==== Given records ====

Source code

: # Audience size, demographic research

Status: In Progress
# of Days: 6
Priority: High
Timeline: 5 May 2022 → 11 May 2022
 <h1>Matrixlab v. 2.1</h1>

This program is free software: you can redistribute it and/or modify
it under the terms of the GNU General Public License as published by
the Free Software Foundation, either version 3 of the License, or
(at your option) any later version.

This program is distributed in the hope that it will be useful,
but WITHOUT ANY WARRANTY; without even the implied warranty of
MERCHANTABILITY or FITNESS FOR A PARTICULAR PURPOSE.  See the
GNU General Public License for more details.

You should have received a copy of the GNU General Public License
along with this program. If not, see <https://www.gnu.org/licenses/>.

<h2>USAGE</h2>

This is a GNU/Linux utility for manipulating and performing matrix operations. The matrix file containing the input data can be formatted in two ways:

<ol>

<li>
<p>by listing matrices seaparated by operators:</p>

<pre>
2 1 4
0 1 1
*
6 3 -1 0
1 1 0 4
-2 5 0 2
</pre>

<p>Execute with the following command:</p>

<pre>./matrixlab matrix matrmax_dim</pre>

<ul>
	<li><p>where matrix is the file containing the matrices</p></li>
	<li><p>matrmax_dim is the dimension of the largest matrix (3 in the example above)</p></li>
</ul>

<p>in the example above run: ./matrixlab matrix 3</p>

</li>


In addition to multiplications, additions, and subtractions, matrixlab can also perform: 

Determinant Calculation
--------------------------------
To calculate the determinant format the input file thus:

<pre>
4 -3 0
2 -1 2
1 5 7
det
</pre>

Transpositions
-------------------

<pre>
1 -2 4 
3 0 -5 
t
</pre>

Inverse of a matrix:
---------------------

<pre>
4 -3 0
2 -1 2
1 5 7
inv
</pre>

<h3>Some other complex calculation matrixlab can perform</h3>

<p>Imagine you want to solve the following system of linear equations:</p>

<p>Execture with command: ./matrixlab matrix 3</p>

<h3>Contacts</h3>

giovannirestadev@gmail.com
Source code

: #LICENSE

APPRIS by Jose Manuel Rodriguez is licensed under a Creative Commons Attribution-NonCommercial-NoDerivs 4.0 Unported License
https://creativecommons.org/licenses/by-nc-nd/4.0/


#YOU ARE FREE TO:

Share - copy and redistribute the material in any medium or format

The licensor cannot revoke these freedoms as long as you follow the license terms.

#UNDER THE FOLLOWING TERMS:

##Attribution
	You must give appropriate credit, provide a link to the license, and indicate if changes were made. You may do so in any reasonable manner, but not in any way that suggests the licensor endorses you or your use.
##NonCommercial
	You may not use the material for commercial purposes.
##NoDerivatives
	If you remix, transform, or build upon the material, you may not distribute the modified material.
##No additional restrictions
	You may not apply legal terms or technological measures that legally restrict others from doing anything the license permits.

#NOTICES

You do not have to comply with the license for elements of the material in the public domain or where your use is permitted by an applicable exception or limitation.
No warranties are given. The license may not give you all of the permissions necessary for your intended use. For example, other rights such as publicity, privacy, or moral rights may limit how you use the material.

====

- What is required -
Print exactly the lines above, between the one holding "This program is distributed" and the one holding "GNU General Public License for more details.", inclusive, and nothing besides.

- Response for this exercise -
This program is distributed in the hope that it will be useful,
but WITHOUT ANY WARRANTY; without even the implied warranty of
MERCHANTABILITY or FITNESS FOR A PARTICULAR PURPOSE.  See the
GNU General Public License for more details.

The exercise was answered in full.